This is what I did earlier, and it's pretty ugly.

#attributes/default.rb
def component_info
#ruby code to get system info here
end

(component_name, component_group, release_branch, release_version) =
component_info()

node['webapp']['version'] = release_version

At least I can access that during the compile phase and derive other
attributes from it. Isn't there a better way?

Doug.

On Tue, Sep 8, 2015 at 1:38 PM, Douglas Garstang doug.garstang@gmail.com
wrote:

Adam,

I guess it feels wrong because I'm writing application specific things
into something that's supposed to read to get system info.

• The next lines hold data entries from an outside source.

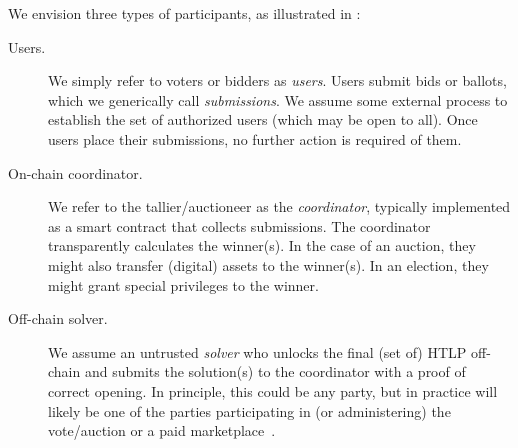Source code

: 


We envision three types of participants, as illustrated in :
\begin{description}
    \item[Users.] We simply refer to voters or bidders as \emph{users}. Users submit bids or ballots, which we generically call \emph{submissions}. We assume some external process to establish the set of authorized users (which may be open to all).  Once users place their submissions, no further action is required of them. 
    \item[On-chain coordinator.] We refer to the tallier/auctioneer as the \emph{coordinator}, typically implemented as a smart contract that collects submissions. The coordinator transparently calculates the winner(s). In the case of an auction, they might also transfer (digital) assets to the winner(s). In an election, they might grant special privileges to the winner.%
    \item[Off-chain solver.] We assume an untrusted \emph{solver} who unlocks the final (set of) HTLP off-chain and submits the solution(s) to the coordinator with a proof of correct opening. In principle, this could be any party, but in practice will likely be one of the parties participating in (or administering) the vote/auction or a paid marketplace~\cite{EPRINT:Abadi23,CCS:TGBKS21}.
\end{description}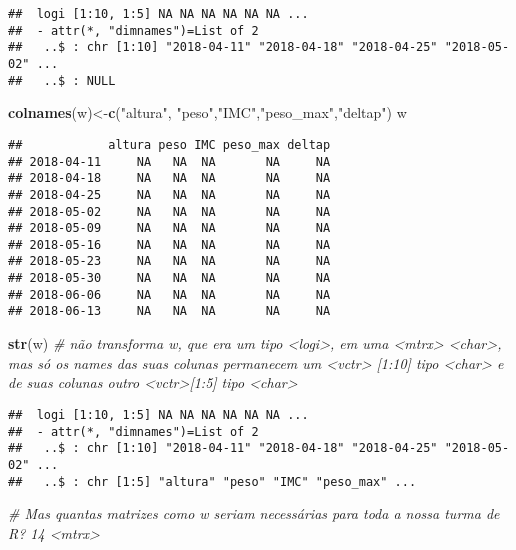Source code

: \documentclass[]{article}
\newenvironment{Shaded}{\begin{snugshade}}{\end{snugshade}}
\newcommand{\KeywordTok}[1]{\textcolor[rgb]{0.13,0.29,0.53}{\textbf{#1}}}
\newcommand{\StringTok}[1]{\textcolor[rgb]{0.31,0.60,0.02}{#1}}
\newcommand{\CommentTok}[1]{\textcolor[rgb]{0.56,0.35,0.01}{\textit{#1}}}
\newcommand{\NormalTok}[1]{#1}
\begin{document}
\begin{verbatim}
##  logi [1:10, 1:5] NA NA NA NA NA NA ...
##  - attr(*, "dimnames")=List of 2
##   ..$ : chr [1:10] "2018-04-11" "2018-04-18" "2018-04-25" "2018-05-02" ...
##   ..$ : NULL
\end{verbatim}

\begin{Shaded}
\begin{Highlighting}[]
\KeywordTok{colnames}\NormalTok{(w)<-}\KeywordTok{c}\NormalTok{(}\StringTok{"altura"}\NormalTok{, }\StringTok{"peso"}\NormalTok{,}\StringTok{"IMC"}\NormalTok{,}\StringTok{"peso_max"}\NormalTok{,}\StringTok{"deltap"}\NormalTok{)}
\NormalTok{w}
\end{Highlighting}
\end{Shaded}

\begin{verbatim}
##            altura peso IMC peso_max deltap
## 2018-04-11     NA   NA  NA       NA     NA
## 2018-04-18     NA   NA  NA       NA     NA
## 2018-04-25     NA   NA  NA       NA     NA
## 2018-05-02     NA   NA  NA       NA     NA
## 2018-05-09     NA   NA  NA       NA     NA
## 2018-05-16     NA   NA  NA       NA     NA
## 2018-05-23     NA   NA  NA       NA     NA
## 2018-05-30     NA   NA  NA       NA     NA
## 2018-06-06     NA   NA  NA       NA     NA
## 2018-06-13     NA   NA  NA       NA     NA
\end{verbatim}

\begin{Shaded}
\begin{Highlighting}[]
\KeywordTok{str}\NormalTok{(w) }\CommentTok{# não transforma w, que era um tipo <logi>, em uma <mtrx> <char>, mas só os names das suas colunas permanecem um <vctr> [1:10] tipo <char> e de suas colunas outro <vctr>[1:5] tipo <char>}
\end{Highlighting}
\end{Shaded}

\begin{verbatim}
##  logi [1:10, 1:5] NA NA NA NA NA NA ...
##  - attr(*, "dimnames")=List of 2
##   ..$ : chr [1:10] "2018-04-11" "2018-04-18" "2018-04-25" "2018-05-02" ...
##   ..$ : chr [1:5] "altura" "peso" "IMC" "peso_max" ...
\end{verbatim}

\begin{Shaded}
\begin{Highlighting}[]
\CommentTok{# Mas quantas matrizes como w seriam necessárias para toda a nossa turma de R? 14 <mtrx>}
\end{Highlighting}
\end{Shaded}
\end{document}

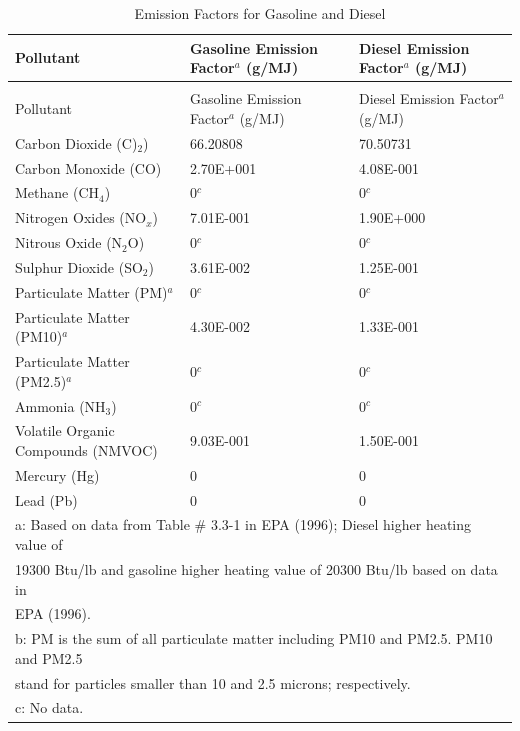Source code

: \begin{longtable}[c]{p{3.0in}p{1.5in}p{1.5in}}
\caption{Emission Factors for Gasoline and Diesel \label{table:emission-factors-for-gasoline-and-diesel}} \tabularnewline
\toprule 
Pollutant & Gasoline Emission Factor\(^a\)   (g/MJ) & Diesel Emission Factor\(^a\)   (g/MJ) \tabularnewline
\midrule
\endfirsthead

\caption[]{Emission Factors for Gasoline and Diesel} \tabularnewline
\toprule 
Pollutant & Gasoline Emission Factor\(^a\)   (g/MJ) & Diesel Emission Factor\(^a\)   (g/MJ) \tabularnewline
\midrule
\endhead

Carbon Dioxide (C)\(_2\)) & 66.20808 & 70.50731 \tabularnewline
Carbon Monoxide (CO) & 2.70E+001 & 4.08E-001 \tabularnewline
Methane (CH\(_4\)) & 0\(^c\) & 0\(^c\) \tabularnewline
Nitrogen Oxides (NO\(_x\)) & 7.01E-001 & 1.90E+000 \tabularnewline
Nitrous Oxide (N\(_2\)O) & 0\(^c\) & 0\(^c\) \tabularnewline
Sulphur Dioxide (SO\(_2\)) & 3.61E-002 & 1.25E-001 \tabularnewline
Particulate Matter (PM)\(^a\) & 0\(^c\) & 0\(^c\) \tabularnewline
Particulate Matter (PM10)\(^a\) & 4.30E-002 & 1.33E-001 \tabularnewline
Particulate Matter (PM2.5)\(^a\) & 0\(^c\) & 0\(^c\) \tabularnewline
Ammonia (NH\(_3\)) & 0\(^c\) & 0\(^c\) \tabularnewline
Volatile Organic Compounds (NMVOC) & 9.03E-001 & 1.50E-001 \tabularnewline
Mercury (Hg) & 0 & 0 \tabularnewline
Lead (Pb) & 0 & 0 \tabularnewline
\midrule
\multicolumn{3}{l}{a: Based on data from Table \# 3.3-1 in EPA (1996); Diesel higher heating value of} \tabularnewline
\multicolumn{3}{l}{19300 Btu/lb and gasoline higher heating value of 20300 Btu/lb based on data in} \tabularnewline
\multicolumn{3}{l}{EPA (1996).} \tabularnewline
\multicolumn{3}{l}{b: PM is the sum of all particulate matter including PM10 and PM2.5. PM10 and PM2.5} \tabularnewline
\multicolumn{3}{l}{stand for particles smaller than 10 and 2.5 microns; respectively.} \tabularnewline
\multicolumn{3}{l}{c: No data.} \tabularnewline
\bottomrule
\end{longtable}

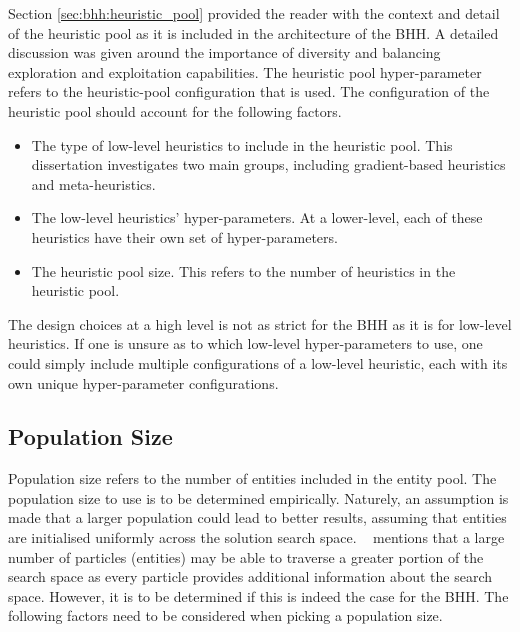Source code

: Section \ref{sec:bhh:heuristic_pool} provided the reader with the context and detail of the heuristic pool as it is included in the architecture of the \acs{BHH}. A detailed discussion was given around the importance of diversity and balancing exploration and exploitation capabilities. The heuristic pool hyper-parameter refers to the heuristic-pool configuration that is used. The configuration of the heuristic pool should account for the following factors.

\begin{itemize}
      \item The type of low-level heuristics to include in the heuristic pool. This dissertation investigates two main groups, including gradient-based heuristics and meta-heuristics.

      \item The low-level heuristics' hyper-parameters. At a lower-level, each of these heuristics have their own set of hyper-parameters.

      \item The heuristic pool size. This refers to the number of heuristics in the heuristic pool.
\end{itemize}

The design choices at a high level is not as strict for the \acs{BHH} as it is for low-level heuristics. If one is unsure as to which low-level hyper-parameters to use, one could simply include multiple configurations of a low-level heuristic, each with its own unique hyper-parameter configurations.


\subsection{Population Size}\label{sec:bhh:hyper_parameters:population_size}

Population size refers to the number of entities included in the entity pool. The population size to use is to be determined empirically. Naturely, an assumption is made that a larger population could lead to better results, assuming that entities are initialised uniformly across the solution search space. \citeauthor{ref:oldewage:2017}~\cite{ref:oldewage:2017} mentions that a large number of particles (entities) may be able to traverse a greater portion of the search space as every particle provides additional information about the search space. However, it is to be determined if this is indeed the case for the \acs{BHH}. The following factors need to be considered when picking a population size.

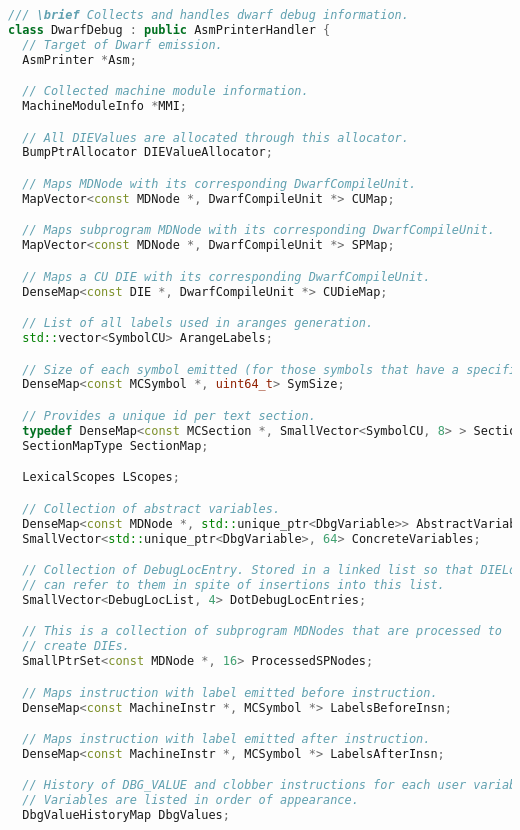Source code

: \documentclass{ctexart}
\begin{document}
\begin{lstlisting}[language=C++]
/// \brief Collects and handles dwarf debug information.
class DwarfDebug : public AsmPrinterHandler {
  // Target of Dwarf emission.
  AsmPrinter *Asm;

  // Collected machine module information.
  MachineModuleInfo *MMI;

  // All DIEValues are allocated through this allocator.
  BumpPtrAllocator DIEValueAllocator;

  // Maps MDNode with its corresponding DwarfCompileUnit.
  MapVector<const MDNode *, DwarfCompileUnit *> CUMap;

  // Maps subprogram MDNode with its corresponding DwarfCompileUnit.
  MapVector<const MDNode *, DwarfCompileUnit *> SPMap;

  // Maps a CU DIE with its corresponding DwarfCompileUnit.
  DenseMap<const DIE *, DwarfCompileUnit *> CUDieMap;

  // List of all labels used in aranges generation.
  std::vector<SymbolCU> ArangeLabels;

  // Size of each symbol emitted (for those symbols that have a specific size).
  DenseMap<const MCSymbol *, uint64_t> SymSize;

  // Provides a unique id per text section.
  typedef DenseMap<const MCSection *, SmallVector<SymbolCU, 8> > SectionMapType;
  SectionMapType SectionMap;

  LexicalScopes LScopes;

  // Collection of abstract variables.
  DenseMap<const MDNode *, std::unique_ptr<DbgVariable>> AbstractVariables;
  SmallVector<std::unique_ptr<DbgVariable>, 64> ConcreteVariables;

  // Collection of DebugLocEntry. Stored in a linked list so that DIELocLists
  // can refer to them in spite of insertions into this list.
  SmallVector<DebugLocList, 4> DotDebugLocEntries;

  // This is a collection of subprogram MDNodes that are processed to
  // create DIEs.
  SmallPtrSet<const MDNode *, 16> ProcessedSPNodes;

  // Maps instruction with label emitted before instruction.
  DenseMap<const MachineInstr *, MCSymbol *> LabelsBeforeInsn;

  // Maps instruction with label emitted after instruction.
  DenseMap<const MachineInstr *, MCSymbol *> LabelsAfterInsn;

  // History of DBG_VALUE and clobber instructions for each user variable.
  // Variables are listed in order of appearance.
  DbgValueHistoryMap DbgValues;


\end{lstlisting}
\end{document}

Our
CloudFormation template is writing a file to the local filesystem that my
chef cookbook needs to be able to read in order to know what branch,
release etc of code to deploy. The custom ohai documentation is pretty slim
as well, and it usually takes me a lot longer to get something working with
ohai that it would a library.

Using the community ohai cookbook and also seeing this:

==> default:
/opt/chef/embedded/lib/ruby/gems/1.9.1/gems/ohai-7.0.4/lib/ohai/plugins/linux/network.rb:49:
warning: already initialized constant IPROUTE_INT_REGEX

Ohai just feels less well documented and maintained.

Doug.

On Tue, Sep 8, 2015 at 1:33 PM, Adam Leff adam@leff.co wrote:

Doug-

If the data you're trying to extract is part of your system and not
curated during a Chef run, I think Ohai is a perfect solution for this.
The first recipe in your nodes' run_lists could also deploy that Ohai
plugin and reload it right away (if it needed to be deployed during that
run) such that the rest of your chef-client run would have immediate access
to the new plugin's data.

Could you elaborate as to why you do not feel the Ohai plugin approach
is the right fit?

~Adam

On Tue, Sep 8, 2015 at 4:29 PM Doug Garstang doug@slice.com wrote:

This problem keeps popping up, and it never feels quite right.

I need to extract some data from the system and populate node
attributes from that, so that my cookbook will function.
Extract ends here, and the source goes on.